Roberson v. Perez

Decision Date01 December 2005
Docket NumberNo. 75486-1.,75486-1.
Citation156 Wn.2d 33,123 P.3d 844
PartiesRobert ROBERSON and Connie Roberson, husband and wife; Robert Roberson as Guardian ad Litem for his minor child, Rebekah Roberson; Donna Rodriguez, a single person; Donna Rodriguez as Guardian ad Litem for her minor child, Kimberly Allbee, Plaintiffs, Jonathan Sims and Honnah Sims, husband and wife, and Jonathan Sims as Guardian ad Litem for his minor child, Daniel Sims, Petitioners, v. Robert PEREZ, Timothy Abbey, Laurie Alexander, Connie Saracino, Dean Reiman, Kate Carrow, Kenneth Badgley, City of Wenatchee, a municipality in the State of Washington, State of Washington, by and through its political subdivision Department of Social and Health Services, Cindy Andrews, Robin Wagg, Dave Helvey and Dan Laroche, Defendants, Douglas County, a corporate body within the State of Washington, Respondent.
CourtWashington Supreme Court

John Stocks, Van Siclen Stocks & Finkins, Auburn, Philip James Buri, Buri Funston PLLC, Bellingham, for Petitioner/Appellant.

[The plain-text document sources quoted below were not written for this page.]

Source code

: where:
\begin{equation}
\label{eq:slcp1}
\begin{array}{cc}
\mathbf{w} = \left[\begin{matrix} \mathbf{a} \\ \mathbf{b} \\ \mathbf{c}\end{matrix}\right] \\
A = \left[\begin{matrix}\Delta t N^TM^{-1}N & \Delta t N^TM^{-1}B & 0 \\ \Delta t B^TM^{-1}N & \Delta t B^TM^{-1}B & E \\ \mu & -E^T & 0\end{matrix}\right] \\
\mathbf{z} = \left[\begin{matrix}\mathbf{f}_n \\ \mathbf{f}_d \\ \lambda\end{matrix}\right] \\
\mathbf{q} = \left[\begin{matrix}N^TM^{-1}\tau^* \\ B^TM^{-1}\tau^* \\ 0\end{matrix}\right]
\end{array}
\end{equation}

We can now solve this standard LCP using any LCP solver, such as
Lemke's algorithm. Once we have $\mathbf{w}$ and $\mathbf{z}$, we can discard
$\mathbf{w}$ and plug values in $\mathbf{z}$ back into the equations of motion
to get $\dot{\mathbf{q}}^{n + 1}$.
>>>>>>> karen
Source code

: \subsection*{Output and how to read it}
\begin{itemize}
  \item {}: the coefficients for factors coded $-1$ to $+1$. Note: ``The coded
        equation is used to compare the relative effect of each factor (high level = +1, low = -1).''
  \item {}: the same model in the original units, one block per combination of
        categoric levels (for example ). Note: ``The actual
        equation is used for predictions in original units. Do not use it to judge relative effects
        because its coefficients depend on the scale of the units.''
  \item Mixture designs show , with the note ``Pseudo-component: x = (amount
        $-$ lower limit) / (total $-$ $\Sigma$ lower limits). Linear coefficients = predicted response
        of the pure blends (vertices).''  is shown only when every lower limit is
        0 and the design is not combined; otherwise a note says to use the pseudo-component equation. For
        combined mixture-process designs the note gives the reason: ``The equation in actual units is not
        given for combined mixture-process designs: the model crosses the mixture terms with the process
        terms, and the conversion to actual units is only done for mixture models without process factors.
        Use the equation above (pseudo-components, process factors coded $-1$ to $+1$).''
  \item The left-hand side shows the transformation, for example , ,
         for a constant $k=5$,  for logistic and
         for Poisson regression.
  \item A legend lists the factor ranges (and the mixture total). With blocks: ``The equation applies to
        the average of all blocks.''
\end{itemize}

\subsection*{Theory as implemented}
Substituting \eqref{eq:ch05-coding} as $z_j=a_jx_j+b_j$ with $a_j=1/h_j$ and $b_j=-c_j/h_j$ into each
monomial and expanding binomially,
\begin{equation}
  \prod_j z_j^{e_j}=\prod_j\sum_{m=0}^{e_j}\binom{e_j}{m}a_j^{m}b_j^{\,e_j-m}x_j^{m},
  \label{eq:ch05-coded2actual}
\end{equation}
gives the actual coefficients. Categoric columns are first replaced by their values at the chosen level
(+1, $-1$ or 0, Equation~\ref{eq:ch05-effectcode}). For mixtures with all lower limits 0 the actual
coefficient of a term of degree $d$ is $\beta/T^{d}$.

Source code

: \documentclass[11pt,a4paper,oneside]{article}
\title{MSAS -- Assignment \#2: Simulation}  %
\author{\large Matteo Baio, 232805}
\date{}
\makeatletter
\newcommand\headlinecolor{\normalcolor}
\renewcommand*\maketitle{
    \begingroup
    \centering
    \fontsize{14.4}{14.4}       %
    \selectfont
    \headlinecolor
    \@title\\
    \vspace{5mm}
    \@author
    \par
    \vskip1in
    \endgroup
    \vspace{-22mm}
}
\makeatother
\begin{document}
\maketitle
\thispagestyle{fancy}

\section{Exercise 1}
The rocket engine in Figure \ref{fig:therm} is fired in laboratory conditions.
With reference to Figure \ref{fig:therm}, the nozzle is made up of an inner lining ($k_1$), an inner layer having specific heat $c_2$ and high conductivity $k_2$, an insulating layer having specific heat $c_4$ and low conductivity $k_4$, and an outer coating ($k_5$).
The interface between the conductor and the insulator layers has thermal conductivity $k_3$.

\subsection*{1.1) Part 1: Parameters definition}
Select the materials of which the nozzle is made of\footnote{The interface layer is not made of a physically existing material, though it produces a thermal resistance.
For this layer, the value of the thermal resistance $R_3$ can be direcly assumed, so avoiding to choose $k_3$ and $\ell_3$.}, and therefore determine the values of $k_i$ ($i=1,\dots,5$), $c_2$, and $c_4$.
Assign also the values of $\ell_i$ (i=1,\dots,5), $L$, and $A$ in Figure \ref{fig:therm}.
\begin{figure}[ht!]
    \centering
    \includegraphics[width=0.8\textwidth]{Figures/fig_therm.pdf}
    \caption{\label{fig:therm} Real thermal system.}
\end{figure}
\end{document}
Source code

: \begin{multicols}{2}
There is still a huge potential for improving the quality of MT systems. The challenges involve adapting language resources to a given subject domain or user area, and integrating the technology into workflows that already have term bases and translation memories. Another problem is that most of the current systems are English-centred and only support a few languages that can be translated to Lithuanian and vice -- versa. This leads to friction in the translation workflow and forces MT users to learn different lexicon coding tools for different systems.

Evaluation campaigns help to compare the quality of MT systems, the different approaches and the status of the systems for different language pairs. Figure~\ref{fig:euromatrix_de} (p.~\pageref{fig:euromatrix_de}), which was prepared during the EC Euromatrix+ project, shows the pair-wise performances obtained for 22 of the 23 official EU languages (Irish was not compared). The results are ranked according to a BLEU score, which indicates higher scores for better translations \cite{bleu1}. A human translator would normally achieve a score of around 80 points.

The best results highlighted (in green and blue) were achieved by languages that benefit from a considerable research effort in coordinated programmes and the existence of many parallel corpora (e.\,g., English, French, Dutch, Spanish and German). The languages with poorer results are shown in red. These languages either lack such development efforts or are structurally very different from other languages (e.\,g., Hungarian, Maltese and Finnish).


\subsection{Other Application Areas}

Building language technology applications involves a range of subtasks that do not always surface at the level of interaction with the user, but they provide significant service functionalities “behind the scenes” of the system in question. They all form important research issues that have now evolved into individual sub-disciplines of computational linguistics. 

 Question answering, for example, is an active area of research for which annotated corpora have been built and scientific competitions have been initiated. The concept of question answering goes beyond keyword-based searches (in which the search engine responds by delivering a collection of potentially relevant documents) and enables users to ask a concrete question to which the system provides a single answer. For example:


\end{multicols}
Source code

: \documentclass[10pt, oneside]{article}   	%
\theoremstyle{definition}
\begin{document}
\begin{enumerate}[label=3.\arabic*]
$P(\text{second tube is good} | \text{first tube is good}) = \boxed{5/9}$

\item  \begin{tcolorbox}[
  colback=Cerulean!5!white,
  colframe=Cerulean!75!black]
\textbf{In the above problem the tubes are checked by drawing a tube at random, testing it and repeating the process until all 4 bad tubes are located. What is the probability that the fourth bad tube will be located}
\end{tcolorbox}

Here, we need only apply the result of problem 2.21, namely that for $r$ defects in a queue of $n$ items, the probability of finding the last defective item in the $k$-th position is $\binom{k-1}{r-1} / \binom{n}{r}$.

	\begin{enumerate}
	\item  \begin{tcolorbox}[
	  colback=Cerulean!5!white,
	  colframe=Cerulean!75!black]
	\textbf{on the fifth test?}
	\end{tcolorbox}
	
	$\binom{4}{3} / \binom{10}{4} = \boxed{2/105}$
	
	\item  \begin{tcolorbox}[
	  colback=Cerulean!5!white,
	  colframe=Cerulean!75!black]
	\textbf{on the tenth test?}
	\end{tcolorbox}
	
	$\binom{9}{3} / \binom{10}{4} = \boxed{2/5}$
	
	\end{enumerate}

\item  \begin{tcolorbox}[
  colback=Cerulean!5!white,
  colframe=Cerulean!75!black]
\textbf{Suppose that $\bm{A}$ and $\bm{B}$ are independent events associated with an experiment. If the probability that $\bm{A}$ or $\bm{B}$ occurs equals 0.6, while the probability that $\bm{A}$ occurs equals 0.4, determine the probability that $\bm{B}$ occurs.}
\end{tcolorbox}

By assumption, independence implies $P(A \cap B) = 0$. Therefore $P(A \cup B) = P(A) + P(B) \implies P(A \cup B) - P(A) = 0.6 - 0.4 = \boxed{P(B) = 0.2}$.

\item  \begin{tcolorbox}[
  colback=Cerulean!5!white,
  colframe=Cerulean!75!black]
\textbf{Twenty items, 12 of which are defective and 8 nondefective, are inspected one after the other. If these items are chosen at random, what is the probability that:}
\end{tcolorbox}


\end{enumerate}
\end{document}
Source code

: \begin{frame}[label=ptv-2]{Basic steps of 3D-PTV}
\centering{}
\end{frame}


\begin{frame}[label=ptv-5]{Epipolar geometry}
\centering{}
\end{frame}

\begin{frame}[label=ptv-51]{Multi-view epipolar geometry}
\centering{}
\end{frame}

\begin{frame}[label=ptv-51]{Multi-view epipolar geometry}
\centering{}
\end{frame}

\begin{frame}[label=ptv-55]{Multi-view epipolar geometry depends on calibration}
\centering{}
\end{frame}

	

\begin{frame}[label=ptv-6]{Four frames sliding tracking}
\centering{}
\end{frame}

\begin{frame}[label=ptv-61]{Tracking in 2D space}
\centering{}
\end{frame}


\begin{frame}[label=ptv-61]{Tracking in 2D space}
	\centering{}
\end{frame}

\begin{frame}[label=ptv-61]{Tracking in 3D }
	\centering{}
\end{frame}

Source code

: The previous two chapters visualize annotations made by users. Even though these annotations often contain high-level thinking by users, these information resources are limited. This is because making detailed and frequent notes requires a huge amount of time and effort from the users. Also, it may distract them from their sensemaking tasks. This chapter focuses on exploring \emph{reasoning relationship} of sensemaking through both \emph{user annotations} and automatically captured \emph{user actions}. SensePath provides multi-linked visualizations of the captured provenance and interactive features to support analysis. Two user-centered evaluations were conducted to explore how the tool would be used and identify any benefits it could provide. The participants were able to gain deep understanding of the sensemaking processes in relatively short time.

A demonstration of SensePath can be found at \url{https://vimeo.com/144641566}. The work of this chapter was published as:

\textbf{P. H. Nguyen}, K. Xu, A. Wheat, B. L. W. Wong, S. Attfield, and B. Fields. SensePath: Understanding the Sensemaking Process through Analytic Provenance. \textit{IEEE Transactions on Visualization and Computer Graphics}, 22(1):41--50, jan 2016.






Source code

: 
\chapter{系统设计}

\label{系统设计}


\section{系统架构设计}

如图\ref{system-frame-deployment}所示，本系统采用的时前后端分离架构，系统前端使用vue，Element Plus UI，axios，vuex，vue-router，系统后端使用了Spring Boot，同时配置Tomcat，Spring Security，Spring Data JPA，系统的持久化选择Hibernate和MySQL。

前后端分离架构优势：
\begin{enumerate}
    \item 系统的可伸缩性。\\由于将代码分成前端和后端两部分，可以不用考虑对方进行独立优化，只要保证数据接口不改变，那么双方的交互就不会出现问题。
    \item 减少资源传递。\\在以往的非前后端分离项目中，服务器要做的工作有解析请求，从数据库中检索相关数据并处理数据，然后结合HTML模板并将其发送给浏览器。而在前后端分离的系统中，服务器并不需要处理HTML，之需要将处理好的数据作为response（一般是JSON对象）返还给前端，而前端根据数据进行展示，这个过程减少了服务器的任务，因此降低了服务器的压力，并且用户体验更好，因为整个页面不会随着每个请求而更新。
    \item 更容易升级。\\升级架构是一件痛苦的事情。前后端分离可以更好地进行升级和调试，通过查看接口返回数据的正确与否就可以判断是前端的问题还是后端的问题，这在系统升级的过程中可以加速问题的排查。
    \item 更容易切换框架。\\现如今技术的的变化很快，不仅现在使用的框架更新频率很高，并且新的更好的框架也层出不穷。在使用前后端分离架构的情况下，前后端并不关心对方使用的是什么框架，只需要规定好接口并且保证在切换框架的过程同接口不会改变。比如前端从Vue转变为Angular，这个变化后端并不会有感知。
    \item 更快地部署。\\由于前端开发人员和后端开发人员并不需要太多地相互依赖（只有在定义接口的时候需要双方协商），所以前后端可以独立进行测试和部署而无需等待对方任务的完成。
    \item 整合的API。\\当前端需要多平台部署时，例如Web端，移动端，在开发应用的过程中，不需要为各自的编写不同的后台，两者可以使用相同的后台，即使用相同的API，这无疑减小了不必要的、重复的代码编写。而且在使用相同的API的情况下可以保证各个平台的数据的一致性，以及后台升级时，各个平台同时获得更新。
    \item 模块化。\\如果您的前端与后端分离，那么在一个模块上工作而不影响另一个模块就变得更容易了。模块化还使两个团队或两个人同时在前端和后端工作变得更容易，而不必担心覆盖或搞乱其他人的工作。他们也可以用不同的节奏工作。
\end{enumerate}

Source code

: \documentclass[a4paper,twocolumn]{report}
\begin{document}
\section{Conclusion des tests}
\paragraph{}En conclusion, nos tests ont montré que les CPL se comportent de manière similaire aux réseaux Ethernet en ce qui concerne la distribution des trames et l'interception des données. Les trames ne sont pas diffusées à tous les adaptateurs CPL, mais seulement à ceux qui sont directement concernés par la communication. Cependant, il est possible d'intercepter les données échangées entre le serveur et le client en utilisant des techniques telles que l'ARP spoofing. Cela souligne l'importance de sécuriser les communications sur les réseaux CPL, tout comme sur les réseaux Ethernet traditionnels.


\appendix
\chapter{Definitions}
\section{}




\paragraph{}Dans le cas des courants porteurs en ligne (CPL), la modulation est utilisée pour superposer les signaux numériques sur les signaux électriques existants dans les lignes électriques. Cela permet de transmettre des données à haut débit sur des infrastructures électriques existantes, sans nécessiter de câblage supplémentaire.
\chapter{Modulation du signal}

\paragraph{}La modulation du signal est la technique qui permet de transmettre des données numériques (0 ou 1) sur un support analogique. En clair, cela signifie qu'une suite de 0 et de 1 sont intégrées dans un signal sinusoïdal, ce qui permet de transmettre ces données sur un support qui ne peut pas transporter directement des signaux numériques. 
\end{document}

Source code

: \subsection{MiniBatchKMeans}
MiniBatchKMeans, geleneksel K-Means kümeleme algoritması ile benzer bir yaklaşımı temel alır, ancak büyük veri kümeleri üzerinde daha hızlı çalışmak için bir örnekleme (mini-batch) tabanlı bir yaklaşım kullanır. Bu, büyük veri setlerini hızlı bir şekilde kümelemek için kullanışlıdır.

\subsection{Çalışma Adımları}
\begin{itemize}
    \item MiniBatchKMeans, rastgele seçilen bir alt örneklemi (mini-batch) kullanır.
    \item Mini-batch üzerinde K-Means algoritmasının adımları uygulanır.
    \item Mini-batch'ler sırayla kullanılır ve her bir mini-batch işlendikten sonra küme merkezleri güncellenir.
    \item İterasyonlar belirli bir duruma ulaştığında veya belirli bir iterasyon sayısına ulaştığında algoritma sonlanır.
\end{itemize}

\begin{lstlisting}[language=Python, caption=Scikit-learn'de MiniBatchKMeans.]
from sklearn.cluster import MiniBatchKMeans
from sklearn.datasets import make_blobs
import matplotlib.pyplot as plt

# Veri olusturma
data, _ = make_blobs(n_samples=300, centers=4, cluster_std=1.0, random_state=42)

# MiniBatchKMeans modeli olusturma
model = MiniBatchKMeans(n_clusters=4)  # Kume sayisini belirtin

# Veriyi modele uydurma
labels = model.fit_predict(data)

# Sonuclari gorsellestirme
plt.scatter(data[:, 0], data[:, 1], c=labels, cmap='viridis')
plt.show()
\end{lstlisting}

Catherine Wright Smith, Howard Mark Goodfriend, Edwards Sieh Smith & Goodfriend PS, Seattle, Stanley Allen Bastian, Jeffers Danielson Sonn & Aylward PS, Wenatchee, for Appellee/Respondent.

Bryan Patrick Harteniaux, Debra Leigh Williams Stephens, Spokane, for Amicus Curiae Washington State Trial Lawyers Assoc. Foundation.

En Banc.

J.M. JOHNSON, J.

¶ 1 After acquittal on six counts of rape and molestation of a child, Honnah Sims and her husband (Petitioners) successfully sued Douglas County (County) for negligent investigation of child abuse allegations. Petitioners now appeal a Court of Appeals decision reversing their jury award and dismissing their action.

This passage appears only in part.